[Collected data entries]
=== Section Start ===
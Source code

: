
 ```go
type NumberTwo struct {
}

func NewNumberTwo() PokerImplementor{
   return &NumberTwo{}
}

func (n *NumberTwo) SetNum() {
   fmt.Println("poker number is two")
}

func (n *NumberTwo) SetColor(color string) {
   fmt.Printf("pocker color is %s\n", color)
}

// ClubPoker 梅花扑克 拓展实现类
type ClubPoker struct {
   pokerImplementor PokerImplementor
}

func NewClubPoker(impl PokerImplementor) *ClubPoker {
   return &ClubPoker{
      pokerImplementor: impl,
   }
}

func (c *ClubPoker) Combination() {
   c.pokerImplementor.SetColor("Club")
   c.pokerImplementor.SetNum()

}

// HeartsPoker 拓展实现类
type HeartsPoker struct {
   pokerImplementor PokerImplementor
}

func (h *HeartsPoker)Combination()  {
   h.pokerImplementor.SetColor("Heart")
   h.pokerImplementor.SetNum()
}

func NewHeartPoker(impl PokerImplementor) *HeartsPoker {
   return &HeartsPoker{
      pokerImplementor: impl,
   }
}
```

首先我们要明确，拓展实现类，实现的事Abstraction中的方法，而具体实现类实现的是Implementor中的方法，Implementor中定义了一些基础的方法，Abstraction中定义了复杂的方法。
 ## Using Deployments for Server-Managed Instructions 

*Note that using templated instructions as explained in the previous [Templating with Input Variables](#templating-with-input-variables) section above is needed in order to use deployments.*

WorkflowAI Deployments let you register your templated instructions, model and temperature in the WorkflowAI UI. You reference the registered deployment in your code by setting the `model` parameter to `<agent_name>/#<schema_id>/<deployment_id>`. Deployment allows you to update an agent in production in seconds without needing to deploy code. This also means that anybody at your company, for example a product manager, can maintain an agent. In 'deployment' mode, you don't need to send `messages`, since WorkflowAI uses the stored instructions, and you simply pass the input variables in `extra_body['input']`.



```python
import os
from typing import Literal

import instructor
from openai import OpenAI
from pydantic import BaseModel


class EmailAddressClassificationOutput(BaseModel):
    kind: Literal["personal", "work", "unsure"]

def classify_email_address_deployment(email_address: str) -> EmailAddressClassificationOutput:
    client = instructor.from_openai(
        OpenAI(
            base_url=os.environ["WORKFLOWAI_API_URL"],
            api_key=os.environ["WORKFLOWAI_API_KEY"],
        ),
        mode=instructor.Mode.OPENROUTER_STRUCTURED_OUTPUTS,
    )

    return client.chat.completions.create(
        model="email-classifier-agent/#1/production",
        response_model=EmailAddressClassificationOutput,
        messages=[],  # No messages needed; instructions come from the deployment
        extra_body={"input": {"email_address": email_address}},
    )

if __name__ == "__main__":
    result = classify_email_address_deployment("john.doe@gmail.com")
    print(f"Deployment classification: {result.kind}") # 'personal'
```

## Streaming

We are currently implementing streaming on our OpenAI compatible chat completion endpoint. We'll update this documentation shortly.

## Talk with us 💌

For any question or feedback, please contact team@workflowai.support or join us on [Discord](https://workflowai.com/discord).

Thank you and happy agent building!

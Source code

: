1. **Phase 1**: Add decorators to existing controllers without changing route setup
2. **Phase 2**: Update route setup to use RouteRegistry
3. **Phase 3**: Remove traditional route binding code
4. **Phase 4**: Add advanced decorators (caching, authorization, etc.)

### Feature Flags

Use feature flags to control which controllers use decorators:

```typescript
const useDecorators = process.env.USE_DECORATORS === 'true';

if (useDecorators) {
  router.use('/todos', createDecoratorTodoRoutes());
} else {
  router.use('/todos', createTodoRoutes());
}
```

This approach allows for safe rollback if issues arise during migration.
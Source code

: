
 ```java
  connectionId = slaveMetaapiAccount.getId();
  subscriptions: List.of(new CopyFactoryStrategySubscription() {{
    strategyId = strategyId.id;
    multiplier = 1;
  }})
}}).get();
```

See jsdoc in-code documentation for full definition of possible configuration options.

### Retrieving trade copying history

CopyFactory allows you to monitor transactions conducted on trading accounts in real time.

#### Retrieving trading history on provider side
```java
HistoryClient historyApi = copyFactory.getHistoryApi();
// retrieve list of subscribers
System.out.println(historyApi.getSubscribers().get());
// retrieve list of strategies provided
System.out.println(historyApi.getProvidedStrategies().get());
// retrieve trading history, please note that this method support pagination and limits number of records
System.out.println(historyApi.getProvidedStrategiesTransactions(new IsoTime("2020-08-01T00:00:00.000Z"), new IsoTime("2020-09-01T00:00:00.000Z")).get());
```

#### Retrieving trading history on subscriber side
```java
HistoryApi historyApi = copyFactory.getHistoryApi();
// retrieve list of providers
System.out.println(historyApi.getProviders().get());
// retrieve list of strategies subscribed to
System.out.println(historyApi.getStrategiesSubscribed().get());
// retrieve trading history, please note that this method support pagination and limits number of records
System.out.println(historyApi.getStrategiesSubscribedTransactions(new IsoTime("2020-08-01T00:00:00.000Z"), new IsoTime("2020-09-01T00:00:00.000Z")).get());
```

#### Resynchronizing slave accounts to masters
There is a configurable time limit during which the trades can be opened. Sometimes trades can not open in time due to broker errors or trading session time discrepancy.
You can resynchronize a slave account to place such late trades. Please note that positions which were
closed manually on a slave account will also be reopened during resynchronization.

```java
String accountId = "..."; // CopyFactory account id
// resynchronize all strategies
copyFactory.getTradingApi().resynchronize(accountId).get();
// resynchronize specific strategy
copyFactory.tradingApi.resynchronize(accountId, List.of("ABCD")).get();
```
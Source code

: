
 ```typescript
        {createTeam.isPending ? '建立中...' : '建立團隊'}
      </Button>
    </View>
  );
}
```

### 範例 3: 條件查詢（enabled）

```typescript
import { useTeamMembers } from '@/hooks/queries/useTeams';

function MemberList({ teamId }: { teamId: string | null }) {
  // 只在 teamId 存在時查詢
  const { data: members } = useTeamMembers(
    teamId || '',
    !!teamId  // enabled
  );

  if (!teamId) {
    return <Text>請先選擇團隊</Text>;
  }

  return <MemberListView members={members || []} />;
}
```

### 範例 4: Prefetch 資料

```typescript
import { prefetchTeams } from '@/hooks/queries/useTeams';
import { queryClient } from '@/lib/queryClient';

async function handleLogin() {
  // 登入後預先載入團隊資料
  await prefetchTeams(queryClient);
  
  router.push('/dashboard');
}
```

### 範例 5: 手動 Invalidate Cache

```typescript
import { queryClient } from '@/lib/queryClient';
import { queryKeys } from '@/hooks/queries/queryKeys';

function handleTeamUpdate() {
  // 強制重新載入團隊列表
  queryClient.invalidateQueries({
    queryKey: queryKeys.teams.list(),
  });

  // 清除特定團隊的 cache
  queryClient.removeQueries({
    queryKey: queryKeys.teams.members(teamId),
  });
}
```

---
=== Section End ===
— REQUIRED ACTION —
Every line containing the string "SetColor" is required; copy each such line from the data.

— SOLUTION TO THIS EXERCISE —
func (n *NumberTwo) SetColor(color string) {
   c.pokerImplementor.SetColor("Club")
   h.pokerImplementor.SetColor("Heart")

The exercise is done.